Our nation was fighting another nation. All the nations were fighting across an imaginary line they drew to distinguish themselves. There were guns and rocks and tanks and rockets and knives and anything you could use to shoot and stab and maim and kill.
There were fighters in wet, buggy, cold and miserable fields where some died of the weather and all of them tolerated mud. There were fighters in hot deserts who wore heavy clothing to keep out bullets but retained intolerable heat. They fell dying in the sand. There were people firing from behind trees and from newly dug trenches. Each felt the loyalty of a brother to fellow fighters and hatred for everyone else.
It was a scene of tremendous misery, a kind of Hieronymus Bosch portrait of modern hell. How did we get into such a state? There was so much fear and anger circulating among the men that no one stopped to ask.
It was approaching midnight. I was moved to break the hypnotic stance of hate. I approached that imaginary line of a nation. and called, “Hey, it’s nearly midnight, let’s stop and celebrate.” There was a sense of shock among the men after hearing my words, like awakening from a bad dream. My request was passed along In a broken language, a wedding of the two which produced a bastard offspring. They all agreed.
So they put down their knives and rocks and guns and slings and arrows. They turned off the engines on their tanks and dropped their shields. It became so quiet we could hear each other breathing. Then someone started to sing a national song of the new year—which turned into a polyglot auld lang syne in which everyone joined, some beating on their helmets with stones. Then others started to sing and dance and make a beat with whatever they could find to bang on. They jumped up and down together in an increasingly huge circle dance. Then women, the camp followers came out of hiding and began to dance and sing. The noise we made roused people from a nearby village and then from distant houses. They came from all around and joined the celebration.
Then the kids came. How could you keep them out? They joined the pack. Pretty soon they were in the middle, the loudest singers, the most limber dancers. Then their grandparents came presumably to keep an eye on the kids and joined the dancing and singing. Everyone, every single one was dancing hand in hand, eyes wide open seeing each other as if for the first time, some bursting into tears of joy.

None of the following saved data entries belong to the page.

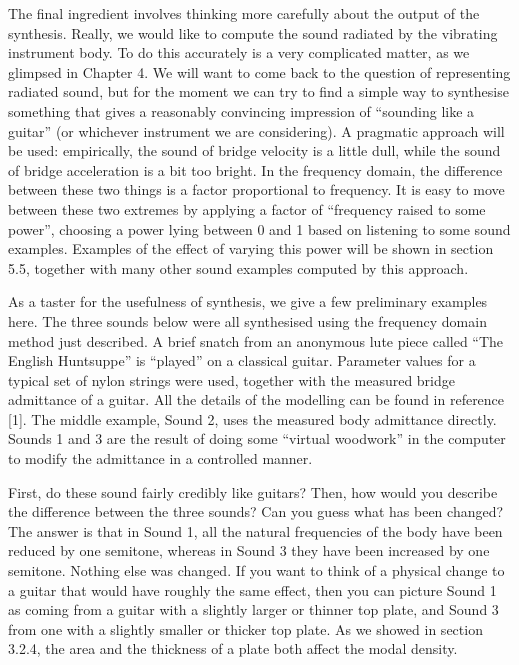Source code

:   The final ingredient involves thinking more carefully about the output of the 
  synthesis. Really, we would like to compute the sound radiated by the 
  vibrating instrument body. To do this accurately is a very complicated 
  matter, as we glimpsed in Chapter 4. We will want to come back to the 
  question of representing radiated sound, but for the moment we can try to 
  find a simple way to synthesise something that gives a reasonably convincing 
  impression of ``sounding like a guitar'' (or whichever instrument we are 
  considering). A pragmatic approach will be used: empirically, the sound of 
  bridge velocity is a little dull, while the sound of bridge acceleration is a 
  bit too bright. In the frequency domain, the difference between these two 
  things is a factor proportional to frequency. It is easy to move between 
  these two extremes by applying a factor of ``frequency raised to some 
  power'', choosing a power lying between 0 and 1 based on listening to some 
  sound examples. Examples of the effect of varying this power will be shown in 
  section 5.5, together with many other sound examples computed by this 
  approach. 

  As a taster for the usefulness of synthesis, we give a few preliminary 
  examples here. The three sounds below were all synthesised using the 
  frequency domain method just described. A brief snatch from an anonymous lute 
  piece called ``The English Huntsuppe'' is ``played'' on a classical guitar. 
  Parameter values for a typical set of nylon strings were used, together with 
  the measured bridge admittance of a guitar. All the details of the modelling 
  can be found in reference [1]. The middle example, Sound 2, uses the measured 
  body admittance directly. Sounds 1 and 3 are the result of doing some 
  ``virtual woodwork'' in the computer to modify the admittance in a controlled 
  manner. 

  First, do these sound fairly credibly like guitars? Then, how would you 
  describe the difference between the three sounds? Can you guess what has been 
  changed? The answer is that in Sound 1, all the natural frequencies of the 
  body have been reduced by one semitone, whereas in Sound 3 they have been 
  increased by one semitone. Nothing else was changed. If you want to think of 
  a physical change to a guitar that would have roughly the same effect, then 
  you can picture Sound 1 as coming from a guitar with a slightly larger or 
  thinner top plate, and Sound 3 from one with a slightly smaller or thicker 
  top plate. As we showed in section 3.2.4, the area and the thickness of a 
  plate both affect the modal density.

Then as dawn approached, the timer came, that was what he called himself, standing outside the circle with his Timex watch outstretched, ready to call a halt to things. He was untouched by the joy of the moment, focused on his job and proud of it too. He called himself patriotic and thought, “War’s the thing.”
So he came to the circle with his watch held high to show the rightness of his position and said, “Time’s up. Let the fighting begin.” Someone pulled the watch out of his hand, dropped it on the ground and stomped it which broke the crystal and put an end to this sacrificial time.
The timer did not know what to do now so he continued to stand and watch. After a while as the sun came up, the group stopped dancing and singing and resumed their everyday life, but not entirely. They did not go back to their country. There was no formal country anymore. The line that divided them was gone. They went to houses, shared their houses, built new and simple houses, created gardens, shared produce, traded this for that and lived.
And every evening this conglomeration, all of them together, began dancing and singing and drumming. They created new instruments and played them as happiness spread around.
The timer watched as he had done before, unsure about what he was supposed to do. Then the internal child which is in all of us, whispered in his ear, and told him what he really wanted to do. He got up and danced.